Re: capsicum(4): .. and SIGTRAP causing syscall really is in siginfo_t.si_errno?

From: Steffen Nurpmeso <steffen_at_sdaoden.eu>
Date: Thu, 13 Apr 2023 19:26:25 UTC
Hello.

David Chisnall wrote in
 <E8774F9D-239E-45EF-AFCE-EDE48489B323@freebsd.org>:
 |I added the siginfo member that passes the system call number (si_syscal\
 |l).  The problem that it solves is the syscall system call. For normal \
 |system calls, you can extract the system call number from the register \
 |frame, since it will be in rax.
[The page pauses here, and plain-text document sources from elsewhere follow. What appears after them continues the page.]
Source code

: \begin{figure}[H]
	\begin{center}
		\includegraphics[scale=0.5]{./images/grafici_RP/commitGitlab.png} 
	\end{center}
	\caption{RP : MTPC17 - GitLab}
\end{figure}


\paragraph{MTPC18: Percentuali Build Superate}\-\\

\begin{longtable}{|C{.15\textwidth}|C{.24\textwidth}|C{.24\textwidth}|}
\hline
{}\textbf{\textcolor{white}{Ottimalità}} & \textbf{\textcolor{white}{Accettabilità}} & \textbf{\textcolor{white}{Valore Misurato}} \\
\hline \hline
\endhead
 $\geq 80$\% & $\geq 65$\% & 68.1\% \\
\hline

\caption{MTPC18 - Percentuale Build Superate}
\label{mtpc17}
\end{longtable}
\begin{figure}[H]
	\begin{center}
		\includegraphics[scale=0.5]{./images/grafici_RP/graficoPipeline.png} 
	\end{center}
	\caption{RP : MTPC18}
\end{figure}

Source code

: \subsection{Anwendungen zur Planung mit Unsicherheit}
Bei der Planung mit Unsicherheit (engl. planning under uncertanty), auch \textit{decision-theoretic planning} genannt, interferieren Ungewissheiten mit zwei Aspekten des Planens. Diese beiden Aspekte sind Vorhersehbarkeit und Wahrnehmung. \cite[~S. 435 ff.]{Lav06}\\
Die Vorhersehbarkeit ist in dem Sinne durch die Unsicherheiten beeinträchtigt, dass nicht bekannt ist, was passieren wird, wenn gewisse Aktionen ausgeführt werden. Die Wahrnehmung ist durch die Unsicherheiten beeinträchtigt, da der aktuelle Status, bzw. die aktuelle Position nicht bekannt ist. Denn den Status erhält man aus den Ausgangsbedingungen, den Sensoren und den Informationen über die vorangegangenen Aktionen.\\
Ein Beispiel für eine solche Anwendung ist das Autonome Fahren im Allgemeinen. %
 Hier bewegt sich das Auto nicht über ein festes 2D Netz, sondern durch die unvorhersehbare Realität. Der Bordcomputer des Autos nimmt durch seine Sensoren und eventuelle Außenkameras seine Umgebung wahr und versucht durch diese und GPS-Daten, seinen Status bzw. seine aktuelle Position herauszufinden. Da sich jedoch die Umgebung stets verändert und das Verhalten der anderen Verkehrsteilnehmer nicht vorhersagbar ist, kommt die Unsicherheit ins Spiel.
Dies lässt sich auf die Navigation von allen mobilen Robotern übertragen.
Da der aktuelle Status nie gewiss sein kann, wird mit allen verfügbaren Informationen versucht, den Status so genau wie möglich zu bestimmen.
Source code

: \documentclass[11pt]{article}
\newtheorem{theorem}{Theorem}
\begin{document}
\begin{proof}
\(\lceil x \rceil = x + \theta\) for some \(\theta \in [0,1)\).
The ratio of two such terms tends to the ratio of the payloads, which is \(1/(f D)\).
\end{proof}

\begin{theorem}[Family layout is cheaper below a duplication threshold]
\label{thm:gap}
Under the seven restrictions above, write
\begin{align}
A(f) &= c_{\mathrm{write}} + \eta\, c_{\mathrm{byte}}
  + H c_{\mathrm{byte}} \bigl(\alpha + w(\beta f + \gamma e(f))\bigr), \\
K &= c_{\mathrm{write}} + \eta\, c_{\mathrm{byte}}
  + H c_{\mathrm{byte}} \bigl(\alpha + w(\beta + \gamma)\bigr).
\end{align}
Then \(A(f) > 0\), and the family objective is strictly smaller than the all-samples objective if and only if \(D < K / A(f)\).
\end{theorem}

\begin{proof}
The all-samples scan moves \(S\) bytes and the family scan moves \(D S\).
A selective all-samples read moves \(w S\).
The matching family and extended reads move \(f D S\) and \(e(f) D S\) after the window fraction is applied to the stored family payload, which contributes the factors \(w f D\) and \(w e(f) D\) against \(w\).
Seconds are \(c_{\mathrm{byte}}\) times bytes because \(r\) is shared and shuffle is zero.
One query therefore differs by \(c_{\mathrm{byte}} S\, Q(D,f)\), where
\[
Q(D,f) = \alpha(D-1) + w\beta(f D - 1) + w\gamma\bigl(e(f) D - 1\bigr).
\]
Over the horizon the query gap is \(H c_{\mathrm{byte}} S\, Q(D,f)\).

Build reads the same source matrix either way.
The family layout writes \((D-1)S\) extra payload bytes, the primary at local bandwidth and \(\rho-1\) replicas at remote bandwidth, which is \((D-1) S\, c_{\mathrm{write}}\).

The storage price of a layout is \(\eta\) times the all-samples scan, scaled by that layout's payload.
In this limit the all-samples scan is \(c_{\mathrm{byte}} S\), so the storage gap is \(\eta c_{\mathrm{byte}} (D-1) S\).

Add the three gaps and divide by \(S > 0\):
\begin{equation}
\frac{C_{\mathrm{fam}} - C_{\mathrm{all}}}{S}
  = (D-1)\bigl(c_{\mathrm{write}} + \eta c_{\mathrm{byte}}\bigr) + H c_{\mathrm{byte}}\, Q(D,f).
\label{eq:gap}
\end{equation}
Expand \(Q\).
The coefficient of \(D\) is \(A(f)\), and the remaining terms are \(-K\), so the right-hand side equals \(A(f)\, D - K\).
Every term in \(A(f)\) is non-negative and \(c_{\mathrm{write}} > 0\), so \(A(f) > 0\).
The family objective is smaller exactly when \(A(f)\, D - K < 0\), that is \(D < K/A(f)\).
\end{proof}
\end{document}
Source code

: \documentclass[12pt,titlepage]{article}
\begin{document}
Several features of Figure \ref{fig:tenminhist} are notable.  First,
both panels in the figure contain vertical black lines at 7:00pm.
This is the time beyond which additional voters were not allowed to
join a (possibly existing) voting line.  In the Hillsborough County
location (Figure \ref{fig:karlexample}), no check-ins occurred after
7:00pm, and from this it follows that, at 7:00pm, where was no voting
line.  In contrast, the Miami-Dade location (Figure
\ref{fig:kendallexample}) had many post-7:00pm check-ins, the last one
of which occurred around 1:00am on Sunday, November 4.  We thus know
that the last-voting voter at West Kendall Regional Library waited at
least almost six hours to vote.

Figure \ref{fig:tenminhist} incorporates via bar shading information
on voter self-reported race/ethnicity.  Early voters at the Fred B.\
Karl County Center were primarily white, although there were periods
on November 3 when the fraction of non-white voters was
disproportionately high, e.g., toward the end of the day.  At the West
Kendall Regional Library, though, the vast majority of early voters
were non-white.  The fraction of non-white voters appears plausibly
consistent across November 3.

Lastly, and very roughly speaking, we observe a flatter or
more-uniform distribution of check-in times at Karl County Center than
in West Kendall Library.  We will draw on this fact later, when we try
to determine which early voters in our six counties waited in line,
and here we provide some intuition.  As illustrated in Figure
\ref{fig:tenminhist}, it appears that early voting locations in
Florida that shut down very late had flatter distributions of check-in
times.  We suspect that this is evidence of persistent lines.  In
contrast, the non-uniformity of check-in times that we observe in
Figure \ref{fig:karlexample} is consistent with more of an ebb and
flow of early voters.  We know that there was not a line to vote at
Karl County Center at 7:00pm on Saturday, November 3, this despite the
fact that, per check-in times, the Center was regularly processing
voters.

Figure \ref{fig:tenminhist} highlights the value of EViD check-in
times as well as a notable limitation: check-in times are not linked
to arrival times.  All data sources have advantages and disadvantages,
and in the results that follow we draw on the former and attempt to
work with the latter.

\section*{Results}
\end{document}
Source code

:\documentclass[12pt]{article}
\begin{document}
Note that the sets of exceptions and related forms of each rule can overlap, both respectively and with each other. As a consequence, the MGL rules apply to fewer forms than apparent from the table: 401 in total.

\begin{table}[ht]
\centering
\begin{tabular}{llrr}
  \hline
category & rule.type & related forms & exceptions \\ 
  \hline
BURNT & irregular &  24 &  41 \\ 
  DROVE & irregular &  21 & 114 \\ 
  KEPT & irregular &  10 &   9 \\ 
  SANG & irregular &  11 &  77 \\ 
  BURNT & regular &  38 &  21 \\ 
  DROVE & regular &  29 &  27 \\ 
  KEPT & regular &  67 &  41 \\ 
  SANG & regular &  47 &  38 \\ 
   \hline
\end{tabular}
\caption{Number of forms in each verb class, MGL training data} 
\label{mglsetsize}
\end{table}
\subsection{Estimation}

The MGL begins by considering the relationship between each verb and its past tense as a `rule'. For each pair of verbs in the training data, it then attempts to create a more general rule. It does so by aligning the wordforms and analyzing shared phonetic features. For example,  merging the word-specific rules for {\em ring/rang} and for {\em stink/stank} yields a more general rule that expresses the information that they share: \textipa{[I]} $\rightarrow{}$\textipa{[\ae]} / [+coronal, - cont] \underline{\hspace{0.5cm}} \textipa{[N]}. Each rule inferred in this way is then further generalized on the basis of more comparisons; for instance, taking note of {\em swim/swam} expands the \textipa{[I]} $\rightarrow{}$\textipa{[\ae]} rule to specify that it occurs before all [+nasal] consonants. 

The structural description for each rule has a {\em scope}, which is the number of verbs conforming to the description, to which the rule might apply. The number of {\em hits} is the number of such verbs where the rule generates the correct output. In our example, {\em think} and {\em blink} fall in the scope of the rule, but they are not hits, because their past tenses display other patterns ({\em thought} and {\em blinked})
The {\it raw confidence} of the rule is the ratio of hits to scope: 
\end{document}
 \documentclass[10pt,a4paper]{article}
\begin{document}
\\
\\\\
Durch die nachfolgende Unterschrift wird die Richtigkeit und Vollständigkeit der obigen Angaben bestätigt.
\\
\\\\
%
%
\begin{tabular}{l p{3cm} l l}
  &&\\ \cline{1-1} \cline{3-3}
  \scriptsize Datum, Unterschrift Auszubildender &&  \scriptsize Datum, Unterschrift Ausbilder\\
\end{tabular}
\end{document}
Unfortunately, for the syscall system \
 |call, this value is clobbered and you have no way of usefully recovering \
 |it.

I am too amd64 bound for sure.  Well, to be honest, i had written
a test-strace test target which runs the entire machinery (hmm..),
and then generates the list of necessary system calls for the
client and the server.  It, however, includes all system calls,
including all the ugly pre-sandbox things.
I am in the lucky position not to run debuggers, as well as being
too stupid to handle them, anyway (step and stepi, and break, that
is all i know).  But good that someone did that.
(Having said that i wrote that test target after i already had
started the seccomp(2) implementation, and the SIGSYS thing is
a regular build target, that i use.)

 |You might want to take a look at the Verona Sandbox code for inspiration \
 |(it works correctly without si_syscall for all system calls except \
 |syscall):
 |
 |https://github.com/microsoft/verona-sandbox
 |
 |This was my project that required this functionality, since it needed \
 |to intercept system calls and convert them to RPCs. It provides a simple \
 |mechanism for loading a .so in  an unprivileged child process and handling \
 |all system calls that touch a global namespace (open, bind, getaddrinfo) \
 |via RPC into the parent, with some easy-to-use abstractions for filesystem \
 |and network access. It works on Linux with seccomp-bpf and on FreeBSD \
 |with Capsicum. The FreeBSD version was significantly easier to write \
 |for a variety of reasons (Linux doesn’t support strongly aligned alloc\
 |ation in mmap, Linux can’t kill ld process when the parent process \
 |exits, only the parent thread, seccomp-bpf policies are amazingly fragile \
 |and require an entire library dependency to get right).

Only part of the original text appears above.